Recht auf kostenlose Kopie von personenbezogenen Daten auch für datenschutzfremde Zwecke?
Gegenwärtig ist ein Verfahren beim Europäischen Gerichtshof (EuGH) anhängig betreffend das Recht auf eine kostenlose Kopie personenbezogener Daten auch für datenschutzfremde Zwecke, in diesem Fall zur Geltendmachung von Schadenersatzansprüchen. Der Oberste Gerichtshof (OGH) unterbrach daraufhin ein anhängiges Verfahren, bei welchem eine kostenlose Kopie der Krankengeschichte über die Behandlung nach einem Arbeitsunfall verlangt wurde, und machte den Ausgang des Verfahrens von der Entscheidung des EuGH abhängig.
Der Kläger, der nach einem Arbeitsunfall stationär behandelt wurde, begehrte von der beklagten Krankenanstalt die kostenlose Übermittlung seiner gesamten Krankengeschichte via E-Mail und stütze dies auf die Datenschutzgrundverordnung (DSGVO).

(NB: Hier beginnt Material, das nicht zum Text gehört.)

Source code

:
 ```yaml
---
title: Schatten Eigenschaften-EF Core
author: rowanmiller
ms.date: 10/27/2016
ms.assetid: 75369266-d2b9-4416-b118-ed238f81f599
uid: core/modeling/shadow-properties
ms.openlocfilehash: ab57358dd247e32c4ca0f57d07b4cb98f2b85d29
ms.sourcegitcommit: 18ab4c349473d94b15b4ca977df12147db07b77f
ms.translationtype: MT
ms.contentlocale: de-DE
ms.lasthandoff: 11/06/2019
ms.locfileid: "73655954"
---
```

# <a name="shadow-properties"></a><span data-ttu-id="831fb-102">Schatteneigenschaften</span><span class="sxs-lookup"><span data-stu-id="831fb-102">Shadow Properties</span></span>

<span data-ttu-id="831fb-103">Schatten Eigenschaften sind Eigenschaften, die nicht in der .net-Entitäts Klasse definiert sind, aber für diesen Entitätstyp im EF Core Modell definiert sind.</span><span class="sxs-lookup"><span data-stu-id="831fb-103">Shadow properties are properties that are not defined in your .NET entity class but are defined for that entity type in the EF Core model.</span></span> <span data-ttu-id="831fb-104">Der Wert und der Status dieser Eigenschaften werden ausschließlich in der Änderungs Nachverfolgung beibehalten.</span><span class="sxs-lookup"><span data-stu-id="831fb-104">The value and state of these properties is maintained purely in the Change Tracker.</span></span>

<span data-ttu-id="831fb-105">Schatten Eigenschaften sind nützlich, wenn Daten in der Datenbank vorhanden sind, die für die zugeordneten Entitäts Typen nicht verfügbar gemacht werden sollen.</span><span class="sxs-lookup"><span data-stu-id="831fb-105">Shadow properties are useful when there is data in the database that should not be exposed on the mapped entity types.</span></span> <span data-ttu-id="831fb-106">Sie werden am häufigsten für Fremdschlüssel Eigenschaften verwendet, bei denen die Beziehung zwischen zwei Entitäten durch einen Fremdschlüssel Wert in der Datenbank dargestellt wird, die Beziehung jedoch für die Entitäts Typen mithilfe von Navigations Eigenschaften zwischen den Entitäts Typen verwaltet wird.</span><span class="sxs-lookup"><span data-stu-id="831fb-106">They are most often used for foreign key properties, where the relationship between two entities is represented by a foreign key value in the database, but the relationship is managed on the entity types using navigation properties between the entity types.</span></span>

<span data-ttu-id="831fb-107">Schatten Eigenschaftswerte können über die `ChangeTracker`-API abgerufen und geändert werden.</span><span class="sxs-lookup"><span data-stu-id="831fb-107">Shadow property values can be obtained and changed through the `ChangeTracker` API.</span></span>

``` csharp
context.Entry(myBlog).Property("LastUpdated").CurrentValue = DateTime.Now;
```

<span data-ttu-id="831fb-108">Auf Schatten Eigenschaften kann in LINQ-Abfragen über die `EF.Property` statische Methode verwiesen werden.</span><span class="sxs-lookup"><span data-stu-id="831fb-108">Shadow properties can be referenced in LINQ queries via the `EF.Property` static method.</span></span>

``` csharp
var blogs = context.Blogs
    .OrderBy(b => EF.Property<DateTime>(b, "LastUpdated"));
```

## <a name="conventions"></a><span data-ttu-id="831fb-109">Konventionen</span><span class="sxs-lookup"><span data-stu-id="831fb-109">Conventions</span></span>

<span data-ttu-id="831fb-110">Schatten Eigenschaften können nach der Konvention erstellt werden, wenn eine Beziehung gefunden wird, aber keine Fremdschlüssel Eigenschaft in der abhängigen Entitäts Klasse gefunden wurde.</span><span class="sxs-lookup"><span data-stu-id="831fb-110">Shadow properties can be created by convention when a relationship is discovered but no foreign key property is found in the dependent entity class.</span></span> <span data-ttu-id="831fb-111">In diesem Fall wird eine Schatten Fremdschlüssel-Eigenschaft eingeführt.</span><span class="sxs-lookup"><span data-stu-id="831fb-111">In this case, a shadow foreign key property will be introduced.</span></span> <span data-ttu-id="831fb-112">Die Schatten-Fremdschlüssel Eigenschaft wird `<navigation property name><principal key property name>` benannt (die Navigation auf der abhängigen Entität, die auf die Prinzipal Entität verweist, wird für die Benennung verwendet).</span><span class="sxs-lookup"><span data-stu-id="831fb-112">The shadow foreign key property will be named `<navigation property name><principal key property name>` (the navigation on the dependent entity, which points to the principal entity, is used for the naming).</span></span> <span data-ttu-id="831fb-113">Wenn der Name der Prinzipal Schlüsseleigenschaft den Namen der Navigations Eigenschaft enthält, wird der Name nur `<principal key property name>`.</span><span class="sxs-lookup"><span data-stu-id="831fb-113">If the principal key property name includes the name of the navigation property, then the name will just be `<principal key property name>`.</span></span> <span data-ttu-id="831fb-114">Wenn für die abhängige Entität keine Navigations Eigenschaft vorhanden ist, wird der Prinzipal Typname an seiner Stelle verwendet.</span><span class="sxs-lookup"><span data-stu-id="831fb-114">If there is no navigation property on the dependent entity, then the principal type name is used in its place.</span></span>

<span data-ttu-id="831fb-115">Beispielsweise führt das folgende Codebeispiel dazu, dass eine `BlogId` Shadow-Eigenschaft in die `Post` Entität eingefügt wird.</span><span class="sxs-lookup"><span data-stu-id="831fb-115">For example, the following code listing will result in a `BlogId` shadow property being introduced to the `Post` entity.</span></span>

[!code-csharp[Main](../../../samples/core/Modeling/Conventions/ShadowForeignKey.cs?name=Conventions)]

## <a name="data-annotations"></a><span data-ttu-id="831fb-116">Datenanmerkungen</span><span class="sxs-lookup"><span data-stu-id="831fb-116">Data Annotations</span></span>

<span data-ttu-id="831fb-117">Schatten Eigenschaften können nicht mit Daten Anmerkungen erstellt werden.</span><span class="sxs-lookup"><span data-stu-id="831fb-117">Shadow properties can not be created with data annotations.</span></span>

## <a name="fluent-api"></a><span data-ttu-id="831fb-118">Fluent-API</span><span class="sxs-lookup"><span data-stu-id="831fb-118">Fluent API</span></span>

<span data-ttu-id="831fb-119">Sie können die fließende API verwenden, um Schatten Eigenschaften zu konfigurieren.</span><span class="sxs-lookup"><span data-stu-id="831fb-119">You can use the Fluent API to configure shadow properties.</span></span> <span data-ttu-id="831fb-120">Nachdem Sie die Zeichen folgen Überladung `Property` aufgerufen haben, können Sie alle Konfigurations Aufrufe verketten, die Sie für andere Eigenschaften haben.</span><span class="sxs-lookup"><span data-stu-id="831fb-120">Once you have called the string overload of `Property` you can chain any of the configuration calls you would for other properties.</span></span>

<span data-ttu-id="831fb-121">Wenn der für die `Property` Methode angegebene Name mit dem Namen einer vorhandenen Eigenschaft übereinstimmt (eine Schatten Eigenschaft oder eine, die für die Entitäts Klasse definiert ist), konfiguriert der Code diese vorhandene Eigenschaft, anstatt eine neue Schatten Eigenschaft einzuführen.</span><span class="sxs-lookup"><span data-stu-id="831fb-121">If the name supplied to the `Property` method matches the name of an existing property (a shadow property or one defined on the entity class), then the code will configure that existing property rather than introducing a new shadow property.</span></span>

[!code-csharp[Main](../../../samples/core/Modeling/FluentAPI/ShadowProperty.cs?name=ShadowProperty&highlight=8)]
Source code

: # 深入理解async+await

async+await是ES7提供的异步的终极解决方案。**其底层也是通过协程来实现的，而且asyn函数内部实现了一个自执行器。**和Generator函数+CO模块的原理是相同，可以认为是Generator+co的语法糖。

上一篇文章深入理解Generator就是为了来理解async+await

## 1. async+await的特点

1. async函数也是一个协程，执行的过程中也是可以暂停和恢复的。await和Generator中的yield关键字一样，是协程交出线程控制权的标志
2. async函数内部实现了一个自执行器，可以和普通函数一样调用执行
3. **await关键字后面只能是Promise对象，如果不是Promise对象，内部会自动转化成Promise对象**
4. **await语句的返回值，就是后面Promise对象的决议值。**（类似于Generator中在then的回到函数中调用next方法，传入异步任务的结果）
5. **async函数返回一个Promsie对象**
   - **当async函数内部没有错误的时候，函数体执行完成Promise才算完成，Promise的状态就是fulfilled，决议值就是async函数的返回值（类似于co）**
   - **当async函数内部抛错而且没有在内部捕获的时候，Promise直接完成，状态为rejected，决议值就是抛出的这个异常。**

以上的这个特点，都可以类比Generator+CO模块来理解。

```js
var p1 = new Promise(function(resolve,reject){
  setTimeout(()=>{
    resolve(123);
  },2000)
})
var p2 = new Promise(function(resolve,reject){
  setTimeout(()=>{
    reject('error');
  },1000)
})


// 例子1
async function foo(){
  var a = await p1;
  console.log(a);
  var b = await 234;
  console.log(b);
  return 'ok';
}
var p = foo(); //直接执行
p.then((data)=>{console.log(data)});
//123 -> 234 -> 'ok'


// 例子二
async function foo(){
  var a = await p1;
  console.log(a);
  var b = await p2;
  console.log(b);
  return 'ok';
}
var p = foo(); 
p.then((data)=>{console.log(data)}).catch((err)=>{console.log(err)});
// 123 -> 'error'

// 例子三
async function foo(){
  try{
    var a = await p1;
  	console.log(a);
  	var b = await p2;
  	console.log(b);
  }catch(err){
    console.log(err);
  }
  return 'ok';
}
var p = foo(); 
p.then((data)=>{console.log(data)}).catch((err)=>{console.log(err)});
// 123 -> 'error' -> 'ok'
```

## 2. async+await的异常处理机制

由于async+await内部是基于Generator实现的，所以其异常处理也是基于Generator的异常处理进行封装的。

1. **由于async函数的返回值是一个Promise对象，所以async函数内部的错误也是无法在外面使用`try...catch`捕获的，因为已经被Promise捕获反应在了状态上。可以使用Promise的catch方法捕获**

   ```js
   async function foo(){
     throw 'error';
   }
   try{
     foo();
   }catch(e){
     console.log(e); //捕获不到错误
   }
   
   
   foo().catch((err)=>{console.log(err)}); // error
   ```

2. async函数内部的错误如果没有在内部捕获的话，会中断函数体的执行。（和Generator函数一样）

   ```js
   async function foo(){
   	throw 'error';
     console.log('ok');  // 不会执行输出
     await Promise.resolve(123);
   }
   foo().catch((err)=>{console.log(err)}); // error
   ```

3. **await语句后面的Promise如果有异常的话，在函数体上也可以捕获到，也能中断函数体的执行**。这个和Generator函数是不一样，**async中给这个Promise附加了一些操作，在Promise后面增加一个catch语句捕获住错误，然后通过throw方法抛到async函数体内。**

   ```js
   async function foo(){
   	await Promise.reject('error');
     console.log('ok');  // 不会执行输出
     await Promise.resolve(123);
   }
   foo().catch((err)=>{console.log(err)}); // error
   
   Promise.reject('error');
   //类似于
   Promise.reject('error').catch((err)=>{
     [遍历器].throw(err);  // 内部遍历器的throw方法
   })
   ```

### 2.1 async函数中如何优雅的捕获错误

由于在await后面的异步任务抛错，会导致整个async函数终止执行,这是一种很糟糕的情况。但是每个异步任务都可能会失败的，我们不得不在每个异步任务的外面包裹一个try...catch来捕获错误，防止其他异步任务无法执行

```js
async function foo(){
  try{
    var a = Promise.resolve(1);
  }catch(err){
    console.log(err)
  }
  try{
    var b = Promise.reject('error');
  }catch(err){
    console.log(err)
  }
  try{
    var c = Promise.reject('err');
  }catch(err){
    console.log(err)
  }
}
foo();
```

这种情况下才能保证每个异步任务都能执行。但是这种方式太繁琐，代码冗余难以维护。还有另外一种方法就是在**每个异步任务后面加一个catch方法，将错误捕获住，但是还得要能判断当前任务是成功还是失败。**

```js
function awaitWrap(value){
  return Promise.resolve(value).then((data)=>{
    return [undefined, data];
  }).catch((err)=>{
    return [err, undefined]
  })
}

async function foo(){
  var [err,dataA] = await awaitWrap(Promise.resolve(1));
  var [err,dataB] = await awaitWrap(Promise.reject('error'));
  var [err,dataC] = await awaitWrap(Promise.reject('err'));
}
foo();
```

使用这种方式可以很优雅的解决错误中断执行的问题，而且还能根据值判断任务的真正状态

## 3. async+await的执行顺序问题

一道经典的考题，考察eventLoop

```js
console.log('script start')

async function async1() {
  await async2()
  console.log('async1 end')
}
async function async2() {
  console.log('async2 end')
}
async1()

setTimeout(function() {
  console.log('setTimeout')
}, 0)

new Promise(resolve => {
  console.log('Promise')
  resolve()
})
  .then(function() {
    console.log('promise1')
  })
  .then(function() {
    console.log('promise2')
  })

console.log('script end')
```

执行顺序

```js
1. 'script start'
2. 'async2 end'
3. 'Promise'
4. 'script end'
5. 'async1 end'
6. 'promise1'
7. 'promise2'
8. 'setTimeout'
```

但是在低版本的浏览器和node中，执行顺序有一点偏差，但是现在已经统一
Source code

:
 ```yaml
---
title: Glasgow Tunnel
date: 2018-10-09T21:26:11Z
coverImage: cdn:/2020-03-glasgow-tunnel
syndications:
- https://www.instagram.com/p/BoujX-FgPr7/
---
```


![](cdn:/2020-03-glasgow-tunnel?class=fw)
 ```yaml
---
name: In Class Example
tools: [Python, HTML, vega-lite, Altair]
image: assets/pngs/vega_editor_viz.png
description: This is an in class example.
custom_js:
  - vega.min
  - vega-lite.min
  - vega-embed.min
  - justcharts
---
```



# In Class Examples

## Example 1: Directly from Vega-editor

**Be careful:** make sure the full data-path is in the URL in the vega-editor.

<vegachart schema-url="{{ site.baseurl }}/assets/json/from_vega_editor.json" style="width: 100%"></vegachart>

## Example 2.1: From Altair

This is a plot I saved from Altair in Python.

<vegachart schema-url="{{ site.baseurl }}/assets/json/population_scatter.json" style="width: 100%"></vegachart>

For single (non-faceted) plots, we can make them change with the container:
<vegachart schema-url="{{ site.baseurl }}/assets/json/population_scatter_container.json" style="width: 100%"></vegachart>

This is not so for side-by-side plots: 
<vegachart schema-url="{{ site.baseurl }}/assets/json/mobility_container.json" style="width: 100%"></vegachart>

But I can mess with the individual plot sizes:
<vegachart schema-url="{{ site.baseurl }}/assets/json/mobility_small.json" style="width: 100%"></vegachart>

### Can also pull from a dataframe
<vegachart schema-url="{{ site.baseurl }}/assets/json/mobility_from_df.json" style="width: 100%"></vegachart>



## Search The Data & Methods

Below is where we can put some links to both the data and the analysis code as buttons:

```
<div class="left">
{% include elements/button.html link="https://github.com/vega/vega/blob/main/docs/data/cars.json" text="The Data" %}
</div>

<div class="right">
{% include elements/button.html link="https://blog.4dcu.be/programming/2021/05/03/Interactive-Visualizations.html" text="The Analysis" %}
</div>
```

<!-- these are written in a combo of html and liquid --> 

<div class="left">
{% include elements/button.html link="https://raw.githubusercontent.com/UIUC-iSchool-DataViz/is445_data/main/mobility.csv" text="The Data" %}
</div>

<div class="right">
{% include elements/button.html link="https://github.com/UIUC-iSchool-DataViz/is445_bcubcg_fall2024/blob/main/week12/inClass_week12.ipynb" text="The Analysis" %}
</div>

Die Krankenanstalt machte die Übermittlung von einem Kostenbeitrag abhängig, den der Kläger aber nicht übernehmen wollte. Der OGH vertrat bereits im ersten Rechtsgang die Auffassung, dass sich aus Art 15 Abs 3, Art 12 Abs 5 DSGVO grundsätzlich das Recht des Patienten auf Zurverfügungstellung einer Kopie seiner Krankengeschichte ergebe, wobei die erste Kopie kostenlos zur Verfügung zu stellen sei. Entscheidend sei allerdings, ob dieses Recht durch § 17a Abs 2 lit g Wiener Krankenanstaltengesetz (WrKAG), demzufolge eine Kopie gegen Kostenersatz erhältlich ist, auf eine mit der DSGVO zulässigen Weise eingeschränkt werde.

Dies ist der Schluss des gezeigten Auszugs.